Telecom reforms no game changer, tariff hike must
“The current reforms only address the liquidity stress in the sector and does not solve the elevated leverage levels in the sector with the crisis being postponed to FY26-27”
Though the telecom reforms approved by the Cabinet will benefit all telcos in the near term, especially in helping Vodafone Idea stay afloat, analysts do not see these to be a ‘game changer’ that would materially improve the health of the industry. They insist that sustainability of the sector is still predicated on tariff revivals.
“The current reforms only address the liquidity stress in the sector and does not solve the elevated leverage levels in the sector with the crisis being postponed to FY26-27,” JM Financial said in a report. “Sustainability of the sector is still predicated on tariff revivals.”
Likewise, BofA added these reforms remove the temporary stress as it frees near-term cash flows but are not a game changer that would materially improve the health of the industry. “A lack of tariff hike is disappointing,” it added.
According to Motilal Oswal, the measures show a strong intent of the government to address the near term liquidity of Vodafone Idea, but a tariff hike is a must.
“If VI does not manage any capital infusion and tariff hikes, the industry might move towards a duopoly… we believe policy support alone cannot solve VI’s problems. VI needs a tariff hike coupled with capital infusion at the earliest,” Edelweiss noted.
As per Credit Suisse, Vodafone Idea needs break-even ARPU of about ₹240 or 2.3x of current levels by FY26 to meet ₹330 billion of annual spectrum payments and AGR dues that will need to be repaid over the remaining tenure. “This represents a 23% CAGR in ARPU for VIL over next four years and is assuming VIL is able to retain 260 million subscribers,” it added.
On the moratorium of four years provided on spectrum and AGR dues, Nomura said it is a double-edged sword where liquidity improves, but debt woes will expand.
“A moratorium on GoI dues would likely provide ₹410 billion in annual cash-flow relief to the top three private telecos, easing VI’s liquidity concerns. However, with the accrual of interest during moratorium at relatively higher interest rates (8-10%), telcos’ future repayments and overall GoI debt would likely increase sharply.”

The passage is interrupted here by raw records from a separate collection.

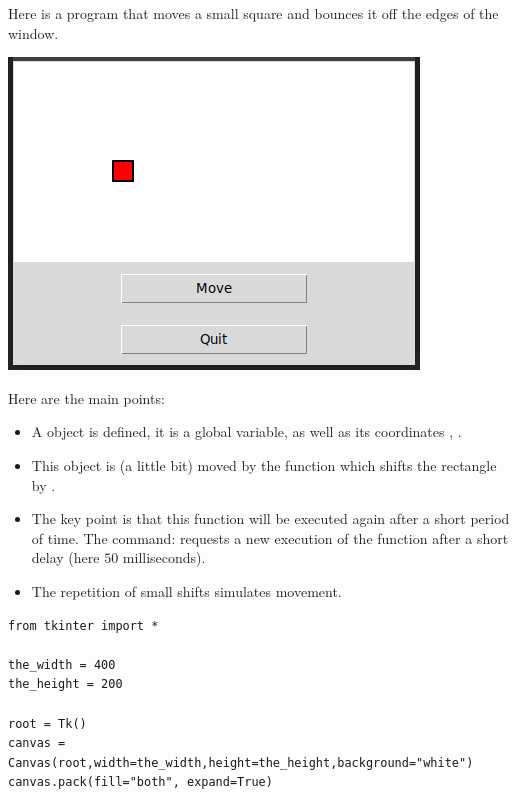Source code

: \documentclass[11pt,class=report,crop=false]{standalone}
\begin{document}
\begin{cours}


Here is a program that moves a small square and bounces it off the edges of the window.

\begin{center}
\includegraphics[scale=\myscale,scale=0.5]{screen-blocks-lesson-move-en}
\end{center}

Here are the main points:
\begin{itemize}
  \item A   object is defined, it is a global variable, as well as its coordinates , .
  
  \item This object is (a little bit) moved by the  function which shifts the rectangle by .
    
  \item The key point is that this function will be executed again after a short period of time. The command: 
  requests a new execution of the  function after a short delay (here $50$ milliseconds).
  
  \item The repetition of small shifts simulates movement.
\end{itemize}

\begin{lstlisting}
from tkinter import *

the_width = 400
the_height = 200

root = Tk()     
canvas = Canvas(root,width=the_width,height=the_height,background="white")
canvas.pack(fill="both", expand=True)


\end{lstlisting}
\end{cours}
\end{document}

The government now also has the option to convert deferred dues, and also annual interest on deferred payment into equities. “In worst case, we believe this could pave way for VIL to become majority owned by the government, thus, increasing going concern visibility,” ICICI Securities said.
It added that tariff hike should happen sooner as the relief package entirely does not address VIL’s cash-flow requirements, and even for raising funds, tariff hike remains critical.
“Bharti and Reliance Jio do not have much to gain from the relief package but improvement in spectrum norms will benefit them during 5G spectrum auction. Indus Towers should see improved outlook with reduced going concern risk on VIL, but growth prospects still remain weak,” it added.